BEGIN

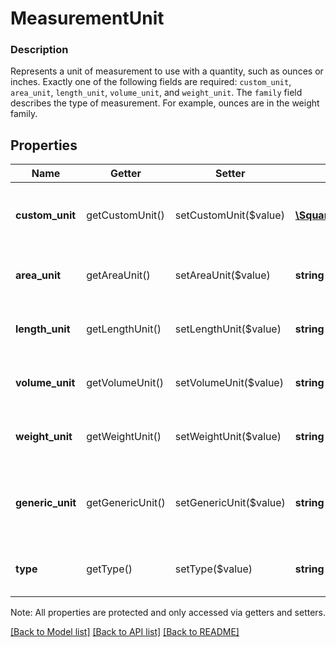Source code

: # MeasurementUnit

### Description

Represents a unit of measurement to use with a quantity, such as ounces or inches. Exactly one of the following fields are required: `custom_unit`, `area_unit`, `length_unit`, `volume_unit`, and `weight_unit`.  The `family` field describes the type of measurement. For example, ounces are in the weight family.

## Properties
Name | Getter | Setter | Type | Description | Notes
------------ | ------------- | ------------- | ------------- | ------------- | -------------
**custom_unit** | getCustomUnit() | setCustomUnit($value) | [**\SquareConnect\Model\MeasurementUnitCustom**](MeasurementUnitCustom.md) | A custom unit of measurement defined by the seller using the Point of Sale app or ad-hoc as an order line item. | [optional] 
**area_unit** | getAreaUnit() | setAreaUnit($value) | **string** | Represents a standard area unit. See [MeasurementUnitArea](#type-measurementunitarea) for possible values | [optional] 
**length_unit** | getLengthUnit() | setLengthUnit($value) | **string** | Represents a standard length unit. See [MeasurementUnitLength](#type-measurementunitlength) for possible values | [optional] 
**volume_unit** | getVolumeUnit() | setVolumeUnit($value) | **string** | Represents a standard volume unit. See [MeasurementUnitVolume](#type-measurementunitvolume) for possible values | [optional] 
**weight_unit** | getWeightUnit() | setWeightUnit($value) | **string** | Represents a standard unit of weight or mass. See [MeasurementUnitWeight](#type-measurementunitweight) for possible values | [optional] 
**generic_unit** | getGenericUnit() | setGenericUnit($value) | **string** | Reserved for API integrations that lack the ability to specify a real measurement unit See [MeasurementUnitGeneric](#type-measurementunitgeneric) for possible values | [optional] 
**type** | getType() | setType($value) | **string** | Represents the type of the measurement unit. See [MeasurementUnitUnitType](#type-measurementunitunittype) for possible values | [optional] 

Note: All properties are protected and only accessed via getters and setters.

[[Back to Model list]](../../README.md#documentation-for-models) [[Back to API list]](../../README.md#documentation-for-api-endpoints) [[Back to README]](../../README.md)

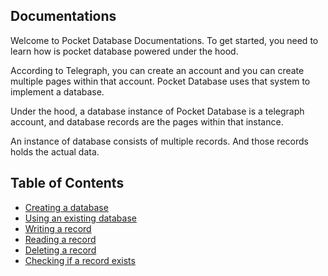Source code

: ## Documentations

Welcome to Pocket Database Documentations. To get started, you need to learn how is pocket database powered under the hood.

According to Telegraph, you can create an account and you can create multiple pages within that account. Pocket Database uses that system to implement a database.

Under the hood, a database instance of Pocket Database is a telegraph account, and database records are the pages within that instance.

An instance of database consists of multiple records. And those records holds the actual data.

## Table of Contents
- [Creating a database](/CREATE_DATABASE.md)
- [Using an existing database](/USE_DATABASE.md)
- [Writing a record](/WRITE.md)
- [Reading a record](/READ.md)
- [Deleting a record](/DELETE.md)
- [Checking if a record exists](/HAS.md)
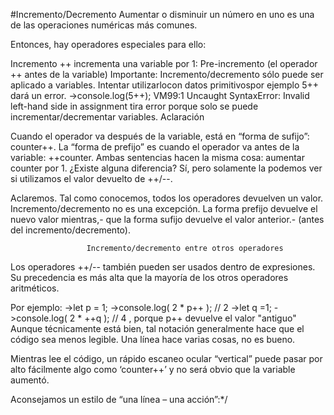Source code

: #Incremento/Decremento
Aumentar o disminuir un número en uno es una de las operaciones numéricas más comunes.

Entonces, hay operadores especiales para ello:

Incremento ++ incrementa una variable por 1:
Pre-incremento (el operador ++ antes de la variable)
Importante:
Incremento/decremento sólo puede ser aplicado a variables. 
Intentar utilizarlocon datos primitivospor ejemplo 5++ dará un error.
->console.log(5++); 
VM99:1 Uncaught SyntaxError: Invalid left-hand side in assignment
tira error porque solo se puede incrementar/decrementar variables.
                            Aclaración

Cuando el operador va después de la variable, está en “forma de sufijo”: counter++.
La “forma de prefijo” es cuando el operador va antes de la variable: ++counter.
Ambas sentencias hacen la misma cosa: aumentar counter por 1.
¿Existe alguna diferencia? Sí, pero solamente la podemos ver si utilizamos el valor devuelto de ++/--.

Aclaremos. Tal como conocemos, todos los operadores devuelven un valor. 
Incremento/decremento no es una excepción. 
La forma prefijo devuelve el nuevo valor mientras,- 
que la forma sufijo devuelve el valor anterior.- (antes del incremento/decremento).

                     Incremento/decremento entre otros operadores
Los operadores ++/-- también pueden ser usados dentro de expresiones. 
Su precedencia es más alta que la mayoría de los otros operadores aritméticos.

Por ejemplo:
->let p = 1;
->console.log( 2 * p++ ); // 2
->let q =1;
->console.log( 2 * ++q ); // 4
, porque p++ devuelve el valor "antiguo"
Aunque técnicamente está bien, tal notación generalmente hace que el código sea menos legible. Una línea hace varias cosas, no es bueno.

Mientras lee el código, un rápido escaneo ocular “vertical” puede pasar por alto fácilmente algo como ‘counter++’ y no será obvio que la variable aumentó.

Aconsejamos un estilo de “una línea – una acción”:*/
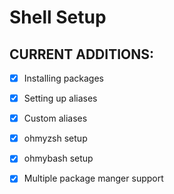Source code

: # Shell Setup
## CURRENT ADDITIONS:
- [x] Installing packages  
- [x] Setting up aliases  
- [x] Custom aliases
- [x] ohmyzsh setup  
- [x] ohmybash setup  
- [x] Multiple package manger support


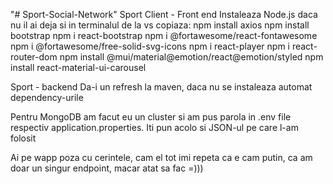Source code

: "# Sport-Social-Network" 
Sport Client - Front end
Instaleaza Node.js daca nu il ai deja si in terminalul de la vs copiaza:
npm install axios
npm install bootstrap
npm i react-bootstrap
npm i @fortawesome/react-fontawesome
npm i @fortawesome/free-solid-svg-icons
npm i react-player
npm i react-router-dom
npm install @mui/material@emotion/react@emotion/styled
npm install react-material-ui-carousel

Sport - backend 
Da-i un refresh la maven, daca nu se instaleaza automat dependency-urile

Pentru MongoDB am facut eu un cluster si am pus parola in .env file respectiv application.properties. Iti pun acolo si JSON-ul pe care l-am folosit

Ai pe wapp poza cu cerintele, cam el tot imi repeta ca e cam putin, ca am doar un singur endpoint, macar atat sa fac =)))
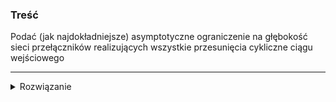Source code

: ### Treść
Podać (jak najdokładniejsze) asymptotyczne ograniczenie na głębokość sieci przełączników realizujących wszystkie przesunięcia cykliczne ciągu wejściowego

------
<details><summary>Rozwiązanie</summary>
<p>
    
2logn -1
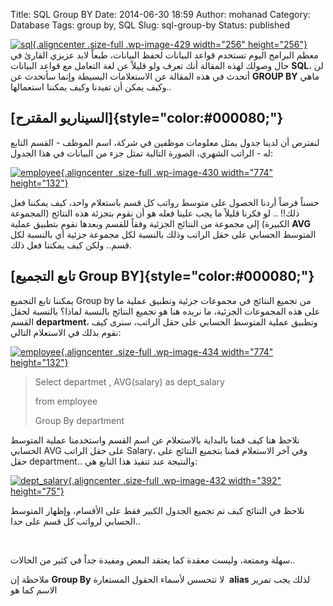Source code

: Title: SQL Group BY
Date: 2014-06-30 18:59
Author: mohanad
Category: Database
Tags: group by, SQL
Slug: sql-group-by
Status: published

[![sql](../../static/images/sql-group-by/sql.png){.aligncenter .size-full .wp-image-429 width="256" height="256"}](../../static/images/sql-group-by/sql.png)معظم البرامج اليوم تستخدم قواعد البيانات لحفظ البيانات، طبعاً لابد عزيزي القارئ في حال وصولك لهذه المقالة أنك تعرف ولو قليلاً عن لغة التعامل مع قواعد البيانات **SQL**، لن أتحدث في هذه المقالة عن الاستعلامات البسيطة وإنما سأتحدث عن **GROUP BY** ماهي وكيف يمكن أن تفيدنا وكيف يمكننا استعمالها.. 

[السيناريو المقترح]{style="color:#000080;"} 
-------------------------------------------

لنفترض أن لدينا جدول يمثل معلومات موظفين في شركة، اسم الموظف - القسم التابع له - الراتب الشهري، الصورة التالية تمثل جزء من البيانات في هذا الجدول:

[![employee](../../static/images/sql-group-by/employee.png){.aligncenter .size-full .wp-image-430 width="774" height="132"}](../../static/images/sql-group-by/employee.png)

حسناً فرضاً أردنا الحصول على متوسط رواتب كل قسم باستعلام واحد، كيف يمكننا فعل ذلك!! .. لو فكرنا قليلاً ما يجب علينا فعله هو أن نقوم بتجزئة هذه النتائج (المجموعة الكبيرة) إلى مجموعة من النتائج الجزئية وفقاً للقسم وبعدها نقوم بتطبيق عملية **AVG** المتوسط الحسابي على حقل الراتب وذلك بالنسبة لكل مجموعة جزئية أي بالنسبة لكل قسم.. ولكن كيف يمكننا فعل ذلك.

[تابع التجميع Group BY]{style="color:#000080;"} 
-----------------------------------------------

يمكننا تابع التجميع Group by من تجميع النتائج في مجموعات جزئية وتطبيق عملية ما على هذه المجموعات الجزئية، ما نريده هنا هو تجميع النتائج بالنسبة لماذا؟ بالنسبة لحقل القسم **department**، وتطبيق عملية المتوسط الحسابي على حقل الراتب، سنرى كيف نقوم بذلك في الاستعلام التالي:

[![employee](../../static/images/sql-group-by/employee1.png){.aligncenter .size-full .wp-image-434 width="774" height="132"}](../../static/images/sql-group-by/employee1.png)

> Select departmet , AVG(salary) as dept\_salary
>
> from employee
>
> Group By department

نلاحظ هنا كيف قمنا بالبداية بالاستعلام عن اسم القسم واستخدمنا عملية المتوسط الحسابي AVG على حقل الراتب Salary، وفي آخر الاستعلام قمنا بتجميع النتائج على حقل department.. والنتيجة عند تنفيذ هذا التابع هي:

[![dept\_salary](../../static/images/sql-group-by/dept_salary.png){.aligncenter .size-full .wp-image-432 width="392" height="75"}](../../static/images/sql-group-by/dept_salary.png)

نلاحظ في التنائج كيف تم تجميع الجدول الكبير فقط على الأقسام، وإظهار المتوسط الحسابي لرواتب كل قسم على حدا..

 

سهلة وممتعة، وليست معقدة كما يعتقد البعض ومفيدة جداً في كثير من الحالات..  

ملاحظة إن **Group By** لا تتحسس لأسماء الحقول المستعارة  **alias** لذلك يجب تمرير الاسم كما هو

END

--- Exercise objective ---
Each line between the one holding "Note: All properties" and the one holding "Incremento ++ incrementa", inclusive, should be copied exactly as it appears above, and pictures should be omitted.

--- Response ---
Note: All properties are protected and only accessed via getters and setters.

[[Back to Model list]](../../README.md#documentation-for-models) [[Back to API list]](../../README.md#documentation-for-api-endpoints) [[Back to README]](../../README.md)

Source code

: ## Documentations

Welcome to Pocket Database Documentations. To get started, you need to learn how is pocket database powered under the hood.

According to Telegraph, you can create an account and you can create multiple pages within that account. Pocket Database uses that system to implement a database.

Under the hood, a database instance of Pocket Database is a telegraph account, and database records are the pages within that instance.

An instance of database consists of multiple records. And those records holds the actual data.

## Table of Contents
- [Creating a database](/CREATE_DATABASE.md)
- [Using an existing database](/USE_DATABASE.md)
- [Writing a record](/WRITE.md)
- [Reading a record](/READ.md)
- [Deleting a record](/DELETE.md)
- [Checking if a record exists](/HAS.md)
Source code

: #Incremento/Decremento
Aumentar o disminuir un número en uno es una de las operaciones numéricas más comunes.

Entonces, hay operadores especiales para ello:

Incremento ++ incrementa una variable por 1:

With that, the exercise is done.